What you have to do |
Below are some entries. Copy each line that holds the string "around".

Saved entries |
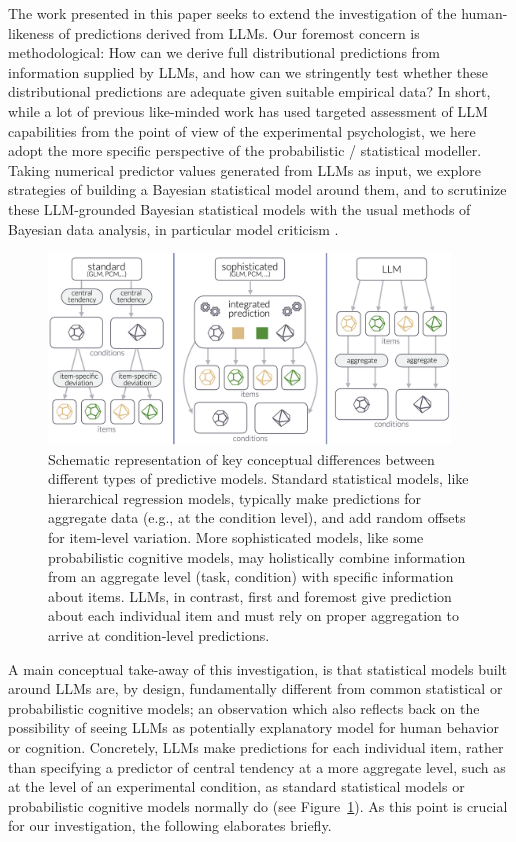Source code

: \documentclass[fleqn]{article}
\begin{document}
The work presented in this paper seeks to extend the investigation of the human-likeness of predictions derived from LLMs.
Our foremost concern is methodological: How can we derive full distributional predictions from information supplied by LLMs, and how can we stringently test whether these distributional predictions are adequate given suitable empirical data?
In short, while a lot of previous like-minded work has used targeted assessment of LLM capabilities from the point of view of the experimental psychologist, we here adopt the more specific perspective of the probabilistic / statistical modeller.
Taking numerical predictor values generated from LLMs as input, we explore strategies of building a Bayesian statistical model around them, and to scrutinize these LLM-grounded Bayesian statistical models with the usual methods of Bayesian data analysis, in particular model criticism \citep{GelmanCarlin2014:Bayesian-Data-A}.

\begin{figure}[t]
  \centering
  \includegraphics[width = 0.95\textwidth]{00-pics/condition-item-level-prediction.png}
  \caption{
    Schematic representation of key conceptual differences between different types of predictive models.
    Standard statistical models, like hierarchical regression models, typically make predictions for aggregate data (e.g., at the condition level), and add random offsets for item-level variation.
    More sophisticated models, like some probabilistic cognitive models, may holistically combine information from an aggregate level (task, condition) with specific information about items.
    LLMs, in contrast, first and foremost give prediction about each individual item and must rely on proper aggregation to arrive at condition-level predictions.
  }
  \label{fig:stats-model-types}
\end{figure}

A main conceptual take-away of this investigation, is that statistical models built around LLMs are, by design, fundamentally different from common statistical or probabilistic cognitive models; an observation which also reflects back on the possibility of seeing LLMs as potentially explanatory model for human behavior or cognition.
Concretely, LLMs make predictions for each individual item, rather than specifying a predictor of central tendency at a more aggregate level, such as at the level of an experimental condition, as standard statistical models or probabilistic cognitive models normally do (see Figure~\ref{fig:stats-model-types}).
As this point is crucial for our investigation, the following elaborates briefly.
\end{document}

Answer below |
Taking numerical predictor values generated from LLMs as input, we explore strategies of building a Bayesian statistical model around them, and to scrutinize these LLM-grounded Bayesian statistical models with the usual methods of Bayesian data analysis, in particular model criticism \citep{GelmanCarlin2014:Bayesian-Data-A}.
A main conceptual take-away of this investigation, is that statistical models built around LLMs are, by design, fundamentally different from common statistical or probabilistic cognitive models; an observation which also reflects back on the possibility of seeing LLMs as potentially explanatory model for human behavior or cognition.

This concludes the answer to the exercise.